*WORK INSTRUCTIONS:*
Having read the records, set them all down exactly as they appear.

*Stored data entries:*
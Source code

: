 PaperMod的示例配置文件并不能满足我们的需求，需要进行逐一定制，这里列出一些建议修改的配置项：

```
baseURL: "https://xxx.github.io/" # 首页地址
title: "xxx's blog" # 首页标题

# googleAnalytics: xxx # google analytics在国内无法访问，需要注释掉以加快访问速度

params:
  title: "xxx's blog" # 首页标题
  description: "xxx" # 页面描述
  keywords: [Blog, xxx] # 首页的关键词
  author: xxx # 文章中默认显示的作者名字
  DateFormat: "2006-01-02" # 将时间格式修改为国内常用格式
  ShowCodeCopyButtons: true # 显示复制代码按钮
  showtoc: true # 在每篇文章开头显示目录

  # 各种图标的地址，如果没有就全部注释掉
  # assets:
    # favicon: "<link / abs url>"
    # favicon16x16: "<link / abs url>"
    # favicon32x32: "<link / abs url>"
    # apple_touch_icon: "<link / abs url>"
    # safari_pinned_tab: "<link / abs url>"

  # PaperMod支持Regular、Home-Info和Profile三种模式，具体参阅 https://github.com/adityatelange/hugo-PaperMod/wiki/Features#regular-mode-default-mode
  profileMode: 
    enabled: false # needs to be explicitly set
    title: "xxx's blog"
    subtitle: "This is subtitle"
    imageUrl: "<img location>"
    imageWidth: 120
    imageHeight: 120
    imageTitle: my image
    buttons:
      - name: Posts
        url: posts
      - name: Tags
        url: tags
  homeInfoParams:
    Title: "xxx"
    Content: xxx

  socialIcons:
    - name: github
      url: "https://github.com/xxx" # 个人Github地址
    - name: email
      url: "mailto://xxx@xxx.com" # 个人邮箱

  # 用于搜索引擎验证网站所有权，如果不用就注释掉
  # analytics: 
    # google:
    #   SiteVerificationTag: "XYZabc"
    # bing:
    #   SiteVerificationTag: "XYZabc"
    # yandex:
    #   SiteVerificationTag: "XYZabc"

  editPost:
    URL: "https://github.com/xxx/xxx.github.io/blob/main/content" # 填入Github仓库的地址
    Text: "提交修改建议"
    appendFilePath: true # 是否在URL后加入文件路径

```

*ANSWER BOX:*
Source code

: PaperMod的示例配置文件并不能满足我们的需求，需要进行逐一定制，这里列出一些建议修改的配置项：

```
baseURL: "https://xxx.github.io/" # 首页地址
title: "xxx's blog" # 首页标题

# googleAnalytics: xxx # google analytics在国内无法访问，需要注释掉以加快访问速度

params:
  title: "xxx's blog" # 首页标题
  description: "xxx" # 页面描述
  keywords: [Blog, xxx] # 首页的关键词
  author: xxx # 文章中默认显示的作者名字
  DateFormat: "2006-01-02" # 将时间格式修改为国内常用格式
  ShowCodeCopyButtons: true # 显示复制代码按钮
  showtoc: true # 在每篇文章开头显示目录

  # 各种图标的地址，如果没有就全部注释掉
  # assets:
    # favicon: "<link / abs url>"
    # favicon16x16: "<link / abs url>"
    # favicon32x32: "<link / abs url>"
    # apple_touch_icon: "<link / abs url>"
    # safari_pinned_tab: "<link / abs url>"

  # PaperMod支持Regular、Home-Info和Profile三种模式，具体参阅 https://github.com/adityatelange/hugo-PaperMod/wiki/Features#regular-mode-default-mode
  profileMode: 
    enabled: false # needs to be explicitly set
    title: "xxx's blog"
    subtitle: "This is subtitle"
    imageUrl: "<img location>"
    imageWidth: 120
    imageHeight: 120
    imageTitle: my image
    buttons:
      - name: Posts
        url: posts
      - name: Tags
        url: tags
  homeInfoParams:
    Title: "xxx"
    Content: xxx

  socialIcons:
    - name: github
      url: "https://github.com/xxx" # 个人Github地址
    - name: email
      url: "mailto://xxx@xxx.com" # 个人邮箱

  # 用于搜索引擎验证网站所有权，如果不用就注释掉
  # analytics: 
    # google:
    #   SiteVerificationTag: "XYZabc"
    # bing:
    #   SiteVerificationTag: "XYZabc"
    # yandex:
    #   SiteVerificationTag: "XYZabc"

  editPost:
    URL: "https://github.com/xxx/xxx.github.io/blob/main/content" # 填入Github仓库的地址
    Text: "提交修改建议"
    appendFilePath: true # 是否在URL后加入文件路径

```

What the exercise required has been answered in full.